There is nothing, including exhaustion, that a little TLC can’t cure (or at least mitigate): and that is exactly what one receives at the Stone Mountain Arts Center. Carol Noonan and her gang know how to do it right, how to make visiting musicians feel like welcome guests. Carol knows all about the difficulties of the road, because she has travelled it herself, she knows that the lead up to the show and how the day unfolds can make all the difference in a good or bad performance, in a good or bad experience for both band and audience. So she has created this beautiful little oasis tucked away in the Maine woods, where bands can hang out and listen to vinyl, play pool, work on puzzles and eat and eat and eat and eat. She has also done it up right for the audience, who need to drive from many miles around to attend concerts here; it’s a beautiful little venue with excellent food and a very happy and content band on-stage.
I attempted to find some water nearby, but the only place within walking distance was a small mountain pond created by an ancient beaver damn. I had fantasies of some large creature living down at the bottom of a deep forgotten hole, just waiting for me to come along, but the reality was that it was just a beaver pond probably too shallow for anything to live through the winter. I did manage to sink up to my knees in a bog at the side of the pond.
I can’t really say what kind of a show we had. It was definitely a little unfocussed and I struggled to lock onto something or someone. Week seven (or is it eight?) of this very long summer tour is definitely taking its toll…the body at 52 does not recover as quickly as the body at 25. But there were a few in attendance who have seen us three or four times at this venue and they felt this was the best show they had seen….so who knows….I’ll happily go with their assessment and stumble towards our much needed day off.
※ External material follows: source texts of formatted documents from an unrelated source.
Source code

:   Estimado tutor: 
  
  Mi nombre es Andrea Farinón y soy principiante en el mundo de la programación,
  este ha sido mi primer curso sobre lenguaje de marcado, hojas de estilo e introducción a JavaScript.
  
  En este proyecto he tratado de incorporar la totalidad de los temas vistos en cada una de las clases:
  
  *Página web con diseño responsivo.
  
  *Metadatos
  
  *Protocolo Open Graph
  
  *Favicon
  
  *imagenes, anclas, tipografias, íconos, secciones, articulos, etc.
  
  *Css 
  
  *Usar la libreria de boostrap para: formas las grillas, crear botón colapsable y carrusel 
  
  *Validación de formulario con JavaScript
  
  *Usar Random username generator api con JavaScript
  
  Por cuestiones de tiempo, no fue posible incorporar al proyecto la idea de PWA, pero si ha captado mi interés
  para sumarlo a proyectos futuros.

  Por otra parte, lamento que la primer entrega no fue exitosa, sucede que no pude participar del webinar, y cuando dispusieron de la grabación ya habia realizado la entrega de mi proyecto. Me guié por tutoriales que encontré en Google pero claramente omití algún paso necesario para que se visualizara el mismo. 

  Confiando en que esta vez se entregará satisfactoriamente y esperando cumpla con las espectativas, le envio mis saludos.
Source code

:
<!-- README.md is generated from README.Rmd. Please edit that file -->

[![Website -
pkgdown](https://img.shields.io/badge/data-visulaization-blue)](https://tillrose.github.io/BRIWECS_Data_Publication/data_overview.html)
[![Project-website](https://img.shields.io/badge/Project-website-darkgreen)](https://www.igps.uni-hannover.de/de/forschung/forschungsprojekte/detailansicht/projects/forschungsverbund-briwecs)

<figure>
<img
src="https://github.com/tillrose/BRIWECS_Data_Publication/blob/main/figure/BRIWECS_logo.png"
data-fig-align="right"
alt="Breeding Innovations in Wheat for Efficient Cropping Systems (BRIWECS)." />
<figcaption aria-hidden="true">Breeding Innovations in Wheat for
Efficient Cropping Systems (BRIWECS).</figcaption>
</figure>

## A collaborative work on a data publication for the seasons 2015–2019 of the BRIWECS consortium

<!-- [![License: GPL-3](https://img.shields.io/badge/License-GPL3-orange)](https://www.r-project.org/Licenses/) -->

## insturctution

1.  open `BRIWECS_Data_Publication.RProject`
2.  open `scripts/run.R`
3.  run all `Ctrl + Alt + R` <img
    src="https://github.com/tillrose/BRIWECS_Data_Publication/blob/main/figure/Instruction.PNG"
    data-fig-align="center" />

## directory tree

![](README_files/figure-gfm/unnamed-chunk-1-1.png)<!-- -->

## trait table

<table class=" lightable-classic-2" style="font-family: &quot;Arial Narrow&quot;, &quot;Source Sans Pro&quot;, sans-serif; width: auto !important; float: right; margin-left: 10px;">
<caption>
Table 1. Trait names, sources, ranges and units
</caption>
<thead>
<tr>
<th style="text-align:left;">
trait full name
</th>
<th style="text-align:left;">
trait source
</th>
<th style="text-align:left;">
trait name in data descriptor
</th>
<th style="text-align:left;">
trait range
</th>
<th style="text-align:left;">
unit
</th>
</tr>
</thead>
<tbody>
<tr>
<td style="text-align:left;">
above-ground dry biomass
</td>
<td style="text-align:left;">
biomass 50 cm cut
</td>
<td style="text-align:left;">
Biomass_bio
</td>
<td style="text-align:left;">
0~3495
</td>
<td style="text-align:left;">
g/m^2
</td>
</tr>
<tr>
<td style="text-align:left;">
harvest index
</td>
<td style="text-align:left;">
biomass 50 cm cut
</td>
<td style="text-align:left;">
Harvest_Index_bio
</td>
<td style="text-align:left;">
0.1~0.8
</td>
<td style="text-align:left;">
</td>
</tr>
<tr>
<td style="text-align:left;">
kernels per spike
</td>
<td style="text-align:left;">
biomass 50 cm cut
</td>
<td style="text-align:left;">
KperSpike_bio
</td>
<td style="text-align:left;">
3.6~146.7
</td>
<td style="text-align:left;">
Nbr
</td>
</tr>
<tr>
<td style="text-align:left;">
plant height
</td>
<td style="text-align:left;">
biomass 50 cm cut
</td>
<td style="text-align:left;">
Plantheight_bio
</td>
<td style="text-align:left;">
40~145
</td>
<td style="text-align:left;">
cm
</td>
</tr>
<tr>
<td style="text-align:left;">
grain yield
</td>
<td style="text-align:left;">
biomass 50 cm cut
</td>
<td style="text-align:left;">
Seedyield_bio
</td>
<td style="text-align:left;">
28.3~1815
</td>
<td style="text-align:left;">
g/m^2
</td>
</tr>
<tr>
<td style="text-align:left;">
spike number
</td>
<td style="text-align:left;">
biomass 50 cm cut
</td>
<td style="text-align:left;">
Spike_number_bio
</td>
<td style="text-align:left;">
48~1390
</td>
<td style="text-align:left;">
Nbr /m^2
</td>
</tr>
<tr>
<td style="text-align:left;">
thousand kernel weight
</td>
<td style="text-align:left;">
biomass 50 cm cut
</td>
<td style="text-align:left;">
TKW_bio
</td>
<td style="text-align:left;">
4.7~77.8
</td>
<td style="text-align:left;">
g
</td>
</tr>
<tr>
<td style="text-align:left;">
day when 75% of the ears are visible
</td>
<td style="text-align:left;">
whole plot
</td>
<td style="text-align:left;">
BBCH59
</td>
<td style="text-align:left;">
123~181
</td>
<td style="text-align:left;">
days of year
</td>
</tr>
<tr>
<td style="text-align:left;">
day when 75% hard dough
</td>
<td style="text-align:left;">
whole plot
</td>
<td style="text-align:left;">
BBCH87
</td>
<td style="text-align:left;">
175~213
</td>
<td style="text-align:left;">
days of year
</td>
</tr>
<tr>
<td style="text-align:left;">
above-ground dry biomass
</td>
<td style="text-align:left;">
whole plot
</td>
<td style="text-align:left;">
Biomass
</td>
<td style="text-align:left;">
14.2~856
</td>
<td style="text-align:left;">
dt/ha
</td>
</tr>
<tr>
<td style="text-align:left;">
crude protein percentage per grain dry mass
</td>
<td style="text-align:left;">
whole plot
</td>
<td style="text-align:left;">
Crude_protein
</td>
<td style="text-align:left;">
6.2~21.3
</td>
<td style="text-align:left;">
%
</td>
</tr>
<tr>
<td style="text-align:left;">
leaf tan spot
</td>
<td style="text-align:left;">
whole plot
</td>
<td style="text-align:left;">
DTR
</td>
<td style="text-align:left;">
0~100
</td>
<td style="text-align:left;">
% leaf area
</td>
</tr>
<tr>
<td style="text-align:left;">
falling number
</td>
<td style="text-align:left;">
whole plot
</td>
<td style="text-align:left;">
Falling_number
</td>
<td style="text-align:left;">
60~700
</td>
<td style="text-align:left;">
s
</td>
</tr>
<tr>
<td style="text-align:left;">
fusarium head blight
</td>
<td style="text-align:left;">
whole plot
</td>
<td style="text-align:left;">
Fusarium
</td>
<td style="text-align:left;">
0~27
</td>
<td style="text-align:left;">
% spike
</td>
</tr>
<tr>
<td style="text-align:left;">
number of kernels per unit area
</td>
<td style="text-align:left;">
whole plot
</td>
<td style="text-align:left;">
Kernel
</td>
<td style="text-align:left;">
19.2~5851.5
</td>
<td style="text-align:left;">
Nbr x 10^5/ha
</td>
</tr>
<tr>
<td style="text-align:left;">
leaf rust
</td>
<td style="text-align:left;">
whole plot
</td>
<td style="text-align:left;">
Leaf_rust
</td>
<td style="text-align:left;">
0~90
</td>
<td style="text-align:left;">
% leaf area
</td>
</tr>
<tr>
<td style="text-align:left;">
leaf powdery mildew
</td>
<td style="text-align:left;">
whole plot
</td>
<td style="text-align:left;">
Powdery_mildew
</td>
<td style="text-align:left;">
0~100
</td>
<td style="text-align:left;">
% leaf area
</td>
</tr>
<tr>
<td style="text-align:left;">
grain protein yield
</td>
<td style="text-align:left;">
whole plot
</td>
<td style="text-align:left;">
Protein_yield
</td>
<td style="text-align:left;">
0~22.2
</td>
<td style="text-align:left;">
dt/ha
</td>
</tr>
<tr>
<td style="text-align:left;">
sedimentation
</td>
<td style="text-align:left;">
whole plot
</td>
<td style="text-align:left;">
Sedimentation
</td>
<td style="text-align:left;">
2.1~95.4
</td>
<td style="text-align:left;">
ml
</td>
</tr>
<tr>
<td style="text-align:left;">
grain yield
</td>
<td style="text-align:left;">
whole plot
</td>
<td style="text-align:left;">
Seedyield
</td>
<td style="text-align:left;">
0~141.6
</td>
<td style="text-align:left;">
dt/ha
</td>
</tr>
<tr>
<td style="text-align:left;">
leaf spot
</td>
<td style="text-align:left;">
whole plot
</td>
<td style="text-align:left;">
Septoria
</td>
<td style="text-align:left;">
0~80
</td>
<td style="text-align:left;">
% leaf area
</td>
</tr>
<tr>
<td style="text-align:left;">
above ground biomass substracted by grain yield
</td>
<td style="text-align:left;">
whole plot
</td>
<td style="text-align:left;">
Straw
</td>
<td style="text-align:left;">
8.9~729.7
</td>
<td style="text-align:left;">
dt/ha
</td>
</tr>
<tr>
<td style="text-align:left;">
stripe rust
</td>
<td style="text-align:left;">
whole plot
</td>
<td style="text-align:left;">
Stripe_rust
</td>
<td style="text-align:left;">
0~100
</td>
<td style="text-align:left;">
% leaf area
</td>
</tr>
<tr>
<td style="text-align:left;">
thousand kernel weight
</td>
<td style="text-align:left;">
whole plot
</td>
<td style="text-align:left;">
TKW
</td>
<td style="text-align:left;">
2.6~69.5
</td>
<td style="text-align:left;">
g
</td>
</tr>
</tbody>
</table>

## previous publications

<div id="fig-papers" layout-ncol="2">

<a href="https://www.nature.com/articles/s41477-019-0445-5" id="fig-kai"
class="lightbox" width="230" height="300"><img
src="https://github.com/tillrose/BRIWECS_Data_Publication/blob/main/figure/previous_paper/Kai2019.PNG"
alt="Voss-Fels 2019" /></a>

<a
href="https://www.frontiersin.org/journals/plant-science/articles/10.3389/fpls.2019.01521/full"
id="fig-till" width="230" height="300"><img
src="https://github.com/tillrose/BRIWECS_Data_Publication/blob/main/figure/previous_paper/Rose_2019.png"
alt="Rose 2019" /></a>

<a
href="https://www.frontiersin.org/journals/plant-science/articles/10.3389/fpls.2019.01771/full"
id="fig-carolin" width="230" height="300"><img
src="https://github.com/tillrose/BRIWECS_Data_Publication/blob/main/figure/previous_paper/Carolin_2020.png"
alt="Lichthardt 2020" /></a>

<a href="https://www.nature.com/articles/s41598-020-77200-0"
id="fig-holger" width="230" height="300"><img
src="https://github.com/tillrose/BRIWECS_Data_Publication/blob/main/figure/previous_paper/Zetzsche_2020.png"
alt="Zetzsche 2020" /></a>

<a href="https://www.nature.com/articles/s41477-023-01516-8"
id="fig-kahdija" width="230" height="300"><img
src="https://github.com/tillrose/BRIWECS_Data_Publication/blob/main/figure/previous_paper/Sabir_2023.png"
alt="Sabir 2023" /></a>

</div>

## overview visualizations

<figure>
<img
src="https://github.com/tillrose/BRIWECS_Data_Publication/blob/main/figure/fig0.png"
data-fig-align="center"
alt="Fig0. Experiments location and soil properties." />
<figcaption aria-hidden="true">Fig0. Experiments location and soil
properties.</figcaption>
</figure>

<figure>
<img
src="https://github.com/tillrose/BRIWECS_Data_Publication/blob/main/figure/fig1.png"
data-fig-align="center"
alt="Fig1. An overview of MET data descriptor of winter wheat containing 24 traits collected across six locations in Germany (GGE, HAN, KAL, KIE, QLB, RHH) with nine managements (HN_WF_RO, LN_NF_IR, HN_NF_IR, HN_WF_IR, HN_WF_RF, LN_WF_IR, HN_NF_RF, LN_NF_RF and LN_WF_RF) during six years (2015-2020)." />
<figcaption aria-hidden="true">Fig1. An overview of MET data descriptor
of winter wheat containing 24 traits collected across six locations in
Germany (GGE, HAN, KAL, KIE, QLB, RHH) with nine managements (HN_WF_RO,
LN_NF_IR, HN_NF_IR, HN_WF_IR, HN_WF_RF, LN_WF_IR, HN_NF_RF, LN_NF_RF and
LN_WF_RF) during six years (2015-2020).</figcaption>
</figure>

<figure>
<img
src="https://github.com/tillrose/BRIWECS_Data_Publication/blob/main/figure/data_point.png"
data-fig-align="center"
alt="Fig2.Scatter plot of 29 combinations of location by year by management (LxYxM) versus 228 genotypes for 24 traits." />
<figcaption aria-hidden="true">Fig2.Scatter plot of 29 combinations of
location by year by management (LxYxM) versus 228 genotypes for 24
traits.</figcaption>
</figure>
I think the TV filming really took it out of us. It was a slightly gloomy overcast day in Waterville and we all seemed to be dragging our asses around all day. Al went for a bike ride and I spent some time on the banks of the Kennebec River which flowed right past the venues back door. The smallmouth bass were keen to play, so I had a fun time. I landed three small guys and must have jousted with at least half a dozen of their friends. Nothing too big, but the smallmouth know how to fight…so it was a good afternoon. The venue was the newly restored Waterville Opera House. Another beautiful little theater which has been loving restored. The renovation plans also took in to account the musicians and created a large, clean and functional backstage area. We had no energy for the show, as I said, I think the TV filming sucked out any remaining juice. Margo was dealing with a splitting headache and the band kept it all in a very low revving gear. The audience was also a little subdued (they probably took their cue from us), but they were listening. It was a hard show for me to gauge, I think we played well, but it never really caught fire, and sometimes that is ok.